───── RECORDED INFORMATION ─────

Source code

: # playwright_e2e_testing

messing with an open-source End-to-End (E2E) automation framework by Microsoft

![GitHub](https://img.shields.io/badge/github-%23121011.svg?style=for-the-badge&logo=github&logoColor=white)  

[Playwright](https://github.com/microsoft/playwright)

─────

WHAT THE TASK REQUIRES:
Copy each line of the listing that includes "https".

SOLUTION:
![GitHub](https://img.shields.io/badge/github-%23121011.svg?style=for-the-badge&logo=github&logoColor=white)  
[Playwright](https://github.com/microsoft/playwright)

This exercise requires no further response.